● Assignment
For the string "entry", search the entries below and copy every line where it appears.

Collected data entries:
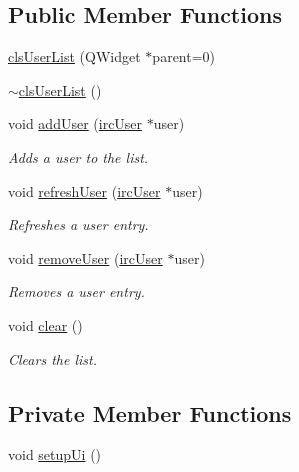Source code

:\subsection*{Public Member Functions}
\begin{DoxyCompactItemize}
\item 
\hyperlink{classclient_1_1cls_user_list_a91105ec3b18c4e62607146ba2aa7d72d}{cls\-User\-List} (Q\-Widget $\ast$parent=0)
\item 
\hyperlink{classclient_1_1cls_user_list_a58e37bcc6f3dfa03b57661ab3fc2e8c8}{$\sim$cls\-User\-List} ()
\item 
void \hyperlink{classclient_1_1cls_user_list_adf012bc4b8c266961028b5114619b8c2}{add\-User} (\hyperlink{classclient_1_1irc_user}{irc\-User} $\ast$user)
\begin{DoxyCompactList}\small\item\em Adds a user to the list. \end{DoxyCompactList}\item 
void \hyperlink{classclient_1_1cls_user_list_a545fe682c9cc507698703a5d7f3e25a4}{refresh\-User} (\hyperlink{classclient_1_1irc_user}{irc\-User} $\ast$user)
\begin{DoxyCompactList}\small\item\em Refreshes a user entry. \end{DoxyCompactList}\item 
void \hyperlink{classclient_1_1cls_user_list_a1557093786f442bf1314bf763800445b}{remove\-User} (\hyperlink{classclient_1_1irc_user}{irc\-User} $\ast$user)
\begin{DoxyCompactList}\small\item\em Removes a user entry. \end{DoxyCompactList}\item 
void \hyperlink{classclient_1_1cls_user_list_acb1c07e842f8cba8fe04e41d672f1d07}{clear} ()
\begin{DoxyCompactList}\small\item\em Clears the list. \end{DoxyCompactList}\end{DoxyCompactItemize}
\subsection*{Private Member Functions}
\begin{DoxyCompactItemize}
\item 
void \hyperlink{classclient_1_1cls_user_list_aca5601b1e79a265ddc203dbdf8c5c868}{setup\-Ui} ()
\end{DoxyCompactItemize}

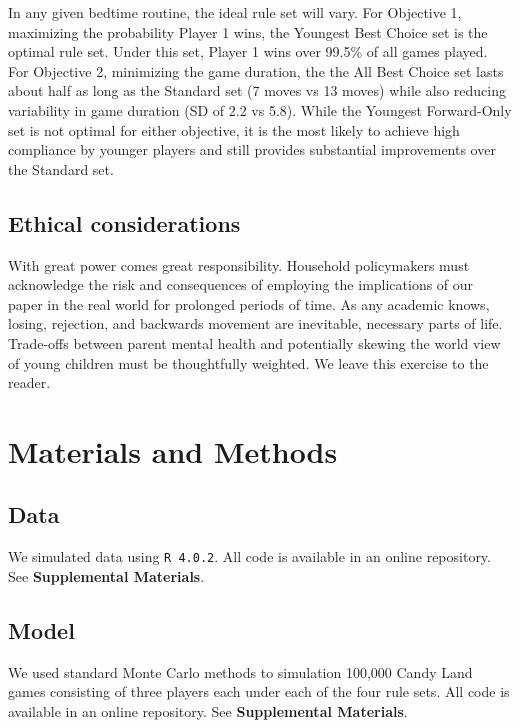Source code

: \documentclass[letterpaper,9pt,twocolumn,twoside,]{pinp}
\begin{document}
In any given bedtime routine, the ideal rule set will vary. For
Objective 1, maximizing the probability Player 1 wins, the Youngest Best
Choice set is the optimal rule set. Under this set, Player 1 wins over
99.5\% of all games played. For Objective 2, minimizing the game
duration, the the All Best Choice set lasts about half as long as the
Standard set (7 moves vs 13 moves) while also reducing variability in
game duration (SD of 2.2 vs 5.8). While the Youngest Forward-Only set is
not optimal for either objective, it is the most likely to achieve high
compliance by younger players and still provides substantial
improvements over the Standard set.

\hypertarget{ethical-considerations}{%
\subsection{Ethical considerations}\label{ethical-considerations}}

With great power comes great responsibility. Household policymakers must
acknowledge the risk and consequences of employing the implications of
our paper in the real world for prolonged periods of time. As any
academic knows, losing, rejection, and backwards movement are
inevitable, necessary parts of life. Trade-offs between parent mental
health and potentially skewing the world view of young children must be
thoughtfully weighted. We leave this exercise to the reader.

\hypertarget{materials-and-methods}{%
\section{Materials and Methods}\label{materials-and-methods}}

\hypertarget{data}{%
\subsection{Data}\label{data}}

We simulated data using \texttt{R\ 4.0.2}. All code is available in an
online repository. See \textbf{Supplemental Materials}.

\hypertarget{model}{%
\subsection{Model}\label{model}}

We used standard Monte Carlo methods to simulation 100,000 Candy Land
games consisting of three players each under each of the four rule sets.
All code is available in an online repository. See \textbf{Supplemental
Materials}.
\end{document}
--
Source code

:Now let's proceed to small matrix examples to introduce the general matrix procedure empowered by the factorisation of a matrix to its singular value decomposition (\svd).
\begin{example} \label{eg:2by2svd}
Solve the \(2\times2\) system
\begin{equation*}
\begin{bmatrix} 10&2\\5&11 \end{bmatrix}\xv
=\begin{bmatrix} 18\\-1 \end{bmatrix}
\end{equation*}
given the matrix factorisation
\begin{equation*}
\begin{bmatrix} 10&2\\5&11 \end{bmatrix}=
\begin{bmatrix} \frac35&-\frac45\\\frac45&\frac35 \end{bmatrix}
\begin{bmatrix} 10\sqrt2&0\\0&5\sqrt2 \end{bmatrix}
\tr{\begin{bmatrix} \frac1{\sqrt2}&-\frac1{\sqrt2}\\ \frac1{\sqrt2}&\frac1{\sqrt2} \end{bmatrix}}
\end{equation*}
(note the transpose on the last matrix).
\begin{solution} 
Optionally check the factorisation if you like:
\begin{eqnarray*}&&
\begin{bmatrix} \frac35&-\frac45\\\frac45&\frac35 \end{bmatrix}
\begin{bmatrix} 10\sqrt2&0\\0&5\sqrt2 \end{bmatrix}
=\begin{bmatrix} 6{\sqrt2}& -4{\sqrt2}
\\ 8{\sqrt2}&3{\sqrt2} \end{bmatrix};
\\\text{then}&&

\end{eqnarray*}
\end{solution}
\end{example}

● Answer to this task
\begin{DoxyCompactList}\small\item\em Refreshes a user entry. \end{DoxyCompactList}\item 
\begin{DoxyCompactList}\small\item\em Removes a user entry. \end{DoxyCompactList}\item 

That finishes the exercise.